# Are vertices reprocessed per-poly for indexed meshes?

I've been digging a bit into what actually happens at a hardware level on the GPU, and found NVidia's Life of a triangle which explains the pipeline pretty well, at least for green boxes. One thing I wasn't clear on is what happens with indexed meshes, when the same vertex is used for a bunch of different triangles. Since data is generally not persisted for any longer than necessary in a stream processor, I'm guessing the vertex is simply destroyed after being rasterized, then fetched and run through the vertex shader again whenever it appears in a new triangle. Can anyone confirm this? Also, what happens in line-strip or triangle-strip modes? Does the GPU persist the transformed vertex data somewhere until the 2 or 3 relevant primitives have been rasterized in these cases?

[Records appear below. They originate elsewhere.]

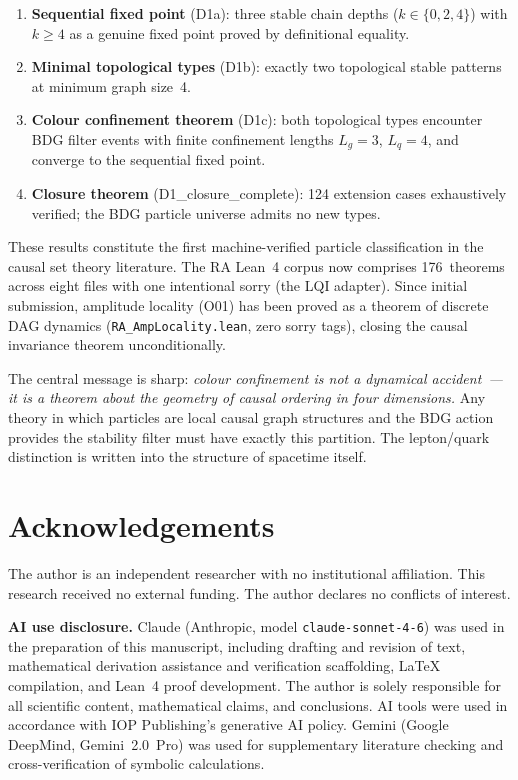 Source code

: \documentclass[11pt,a4paper]{article}
\begin{document}
\begin{enumerate}
  \item \textbf{Sequential fixed point} (D1a): three stable chain depths
    ($k \in \{0,2,4\}$) with $k \geq 4$ as a genuine fixed point proved
    by definitional equality.
  \item \textbf{Minimal topological types} (D1b): exactly two topological
    stable patterns at minimum graph size~4.
  \item \textbf{Colour confinement theorem} (D1c): both topological types
    encounter BDG filter events with finite confinement lengths $L_g=3$,
    $L_q=4$, and converge to the sequential fixed point.
  \item \textbf{Closure theorem} (D1\_closure\_complete): 124 extension
    cases exhaustively verified; the BDG particle universe admits no new
    types.
\end{enumerate}

These results constitute the first machine-verified particle classification
in the causal set theory literature. The RA Lean~4 corpus now comprises
176~theorems across eight files with one intentional sorry (the LQI adapter).
Since initial submission, amplitude locality (O01) has been proved as a theorem
of discrete DAG dynamics (\texttt{RA\_AmpLocality.lean}, zero sorry tags),
closing the causal invariance theorem unconditionally.

The central message is sharp: \emph{colour confinement is not a dynamical
accident~--- it is a theorem about the geometry of causal ordering in four
dimensions.} Any theory in which particles are local causal graph structures
and the BDG action provides the stability filter must have exactly this
partition. The lepton/quark distinction is written into the structure of
spacetime itself.



\medskip


\section*{Acknowledgements}

The author is an independent researcher with no institutional affiliation.
This research received no external funding.
The author declares no conflicts of interest.

\smallskip\noindent
\textbf{AI use disclosure.}
Claude (Anthropic, model \texttt{claude-sonnet-4-6}) was used in the
preparation of this manuscript, including drafting and revision of text,
mathematical derivation assistance and verification scaffolding,
\LaTeX{} compilation, and Lean~4 proof development.
The author is solely responsible for all scientific content,
mathematical claims, and conclusions.
AI tools were used in accordance with IOP Publishing's generative AI policy.
Gemini (Google DeepMind, Gemini~2.0~Pro) was used for supplementary
literature checking and cross-verification of symbolic calculations.
\end{document}
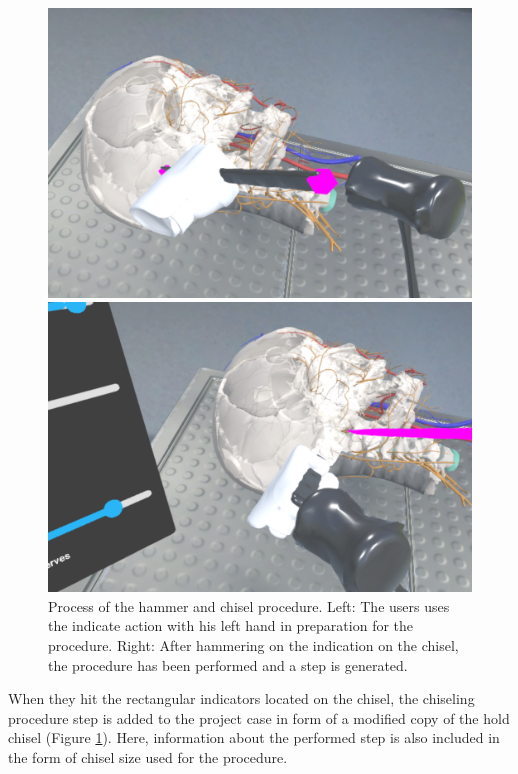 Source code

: \begin{figure}[ht]
    \centering
    \begin{minipage}{.5\textwidth}
      \centering
      \includegraphics[width=0.99\linewidth]{images/implementation/features/procedures/chisel_1.png}
    \end{minipage}%
    \begin{minipage}{.5\textwidth}
      \centering
      \includegraphics[width=0.99\linewidth]{images/implementation/features/procedures/chisel_2.png}
    \end{minipage}
    \caption{\label{fig::ChiselProcedure}Process of the hammer and chisel procedure. Left: The users uses the indicate action with his left hand in preparation for the procedure. Right: After hammering on the indication on the chisel, the procedure has been performed and a step is generated.}
\end{figure}

When they hit the rectangular indicators located on the chisel, the chiseling procedure step is added to the project case in form of a modified copy of the hold chisel (Figure \ref{fig::ChiselProcedure}).
Here, information about the performed step is also included in the form of chisel size used for the procedure.  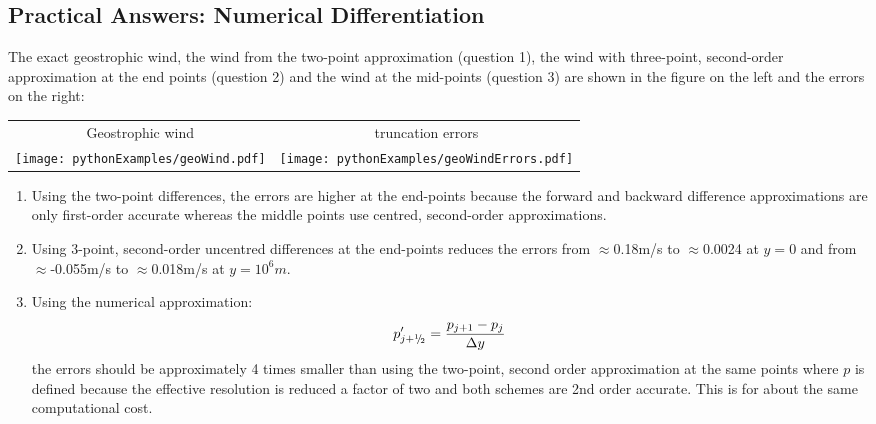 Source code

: \subsection{Practical Answers: Numerical Differentiation}

The exact geostrophic wind, the wind from the two-point approximation (question 1), the wind with three-point, second-order approximation at the end points (question 2) and the wind at the mid-points (question 3) are shown in the figure on the left and the errors on the right:

\begin{tabular}{cc}
Geostrophic wind  & truncation errors \\
\texttt{[image: pythonExamples/geoWind.pdf]}
&
\texttt{[image: pythonExamples/geoWindErrors.pdf]}
\end{tabular}

\begin{enumerate}
\item Using the two-point differences, the errors are higher at the end-points because the forward and backward difference approximations are only first-order accurate whereas the middle points use centred, second-order approximations.

\item Using 3-point, second-order uncentred differences at the end-points reduces the errors from $\approx$0.18m/s to $\approx$0.0024 at $y=0$ and from $\approx$-0.055m/s to $\approx$0.018m/s at $y=10^6 m$.

\item Using the numerical approximation:
\[
p^\prime_{j+{^1\negthickspace/\negthinspace_2}} = \frac{p_{j+1} - p_{j}}{\Delta y}
\]
the errors should be approximately 4 times smaller than using the two-point, second order approximation at the same points where $p$ is defined because the effective resolution is reduced a factor of two and both schemes are 2nd order accurate. This is for about the same computational cost.

\end{enumerate}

The key expression you may be looking for is "Post Transform Cache".

This is usually effective because of the natural vertex reuse, but reordering your mesh, e.g. with Hoppe's method (note: the page also lists some more recent work) or Forsyth's can improve things further.

• Yup, that's the one. Thanks. :-) I've been doing indexed Marching Cubes on pretty large volumes and was curious about how they were being rendered, as vertex locality is pretty bad between slices. Makes sense to cache the vertices somewhere (I guess just in standard L1 / 2 cache?). My meshes are probably out-of order enough to be re-processing a lot of vertices, so I'll look into those algorithms. – russ Aug 16 '16 at 9:06

That depends on how far apart the vertexes are reused.

For example the square 0, 1, 2, 2, 1, 3 will have a short enough interval that the 1 and 2 vertices will be reused. But if there are a hundred vertices between reuses then it's more likely that there will be no reuse.

But when they are much further apart then the vertex will fall out of the cache and have to be reprocessed by the vertex shader.

This is why some 3D software have a way to improve vertex locality for indexed meshes by reordering the vertices.